[Stored items from a collection]
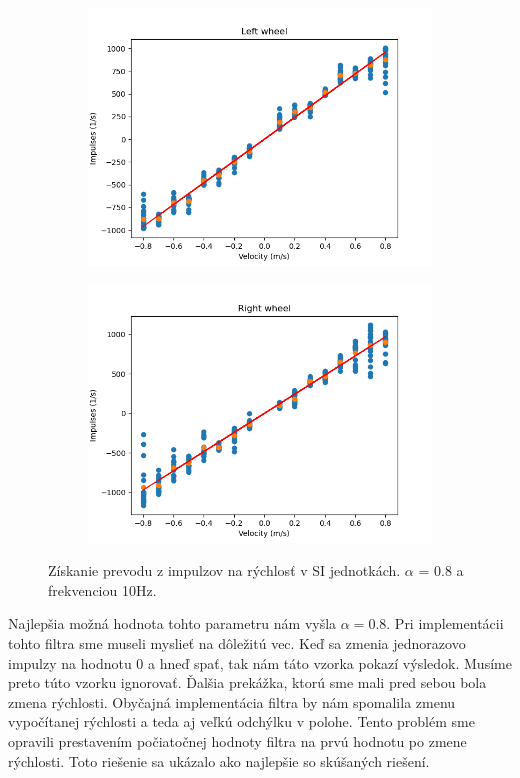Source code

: \begin{figure}[!htbp]
	\begin{subfigure}{0.5\textwidth}
		\includegraphics[width=\textwidth]{img/lw_08100.png}
	\end{subfigure}
	\hfill
	\begin{subfigure}{0.5\textwidth}
		\includegraphics[width=\textwidth]{img/rw_08100.png}
	\end{subfigure}
	\caption{Získanie prevodu z impulzov na rýchlosť v SI jednotkách. \(\alpha\) = 0.8 a frekvenciou 10Hz.}
	\label{fig:rw_lw_08100}
\end{figure}

Najlepšia možná hodnota tohto parametru nám vyšla \(\alpha = 0.8\). Pri implementácii tohto filtra sme museli myslieť na dôležitú vec.
Keď sa zmenia jednorazovo impulzy na hodnotu 0 a hneď spať, tak nám táto vzorka pokazí výsledok. Musíme preto túto vzorku ignorovať. Ďalšia
prekážka, ktorú sme mali pred sebou bola zmena rýchlosti. Obyčajná implementácia filtra by nám spomalila zmenu vypočítanej rýchlosti
a teda aj veľkú odchýlku v polohe. Tento problém sme opravili prestavením počiatočnej hodnoty filtra na prvú hodnotu po zmene rýchlosti.
Toto riešenie sa ukázalo ako najlepšie so skúšaných riešení.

▶ What you have to do:
Copy the data word for word and omit every picture.

▶ Solution for this problem:
Source code

: \begin{figure}[!htbp]
	\begin{subfigure}{0.5\textwidth}
		\includegraphics[width=\textwidth]{img/lw_08100.png}
	\end{subfigure}
	\hfill
	\begin{subfigure}{0.5\textwidth}
		\includegraphics[width=\textwidth]{img/rw_08100.png}
	\end{subfigure}
	\caption{Získanie prevodu z impulzov na rýchlosť v SI jednotkách. \(\alpha\) = 0.8 a frekvenciou 10Hz.}
	\label{fig:rw_lw_08100}
\end{figure}

Najlepšia možná hodnota tohto parametru nám vyšla \(\alpha = 0.8\). Pri implementácii tohto filtra sme museli myslieť na dôležitú vec.
Keď sa zmenia jednorazovo impulzy na hodnotu 0 a hneď spať, tak nám táto vzorka pokazí výsledok. Musíme preto túto vzorku ignorovať. Ďalšia
prekážka, ktorú sme mali pred sebou bola zmena rýchlosti. Obyčajná implementácia filtra by nám spomalila zmenu vypočítanej rýchlosti
a teda aj veľkú odchýlku v polohe. Tento problém sme opravili prestavením počiatočnej hodnoty filtra na prvú hodnotu po zmene rýchlosti.
Toto riešenie sa ukázalo ako najlepšie so skúšaných riešení.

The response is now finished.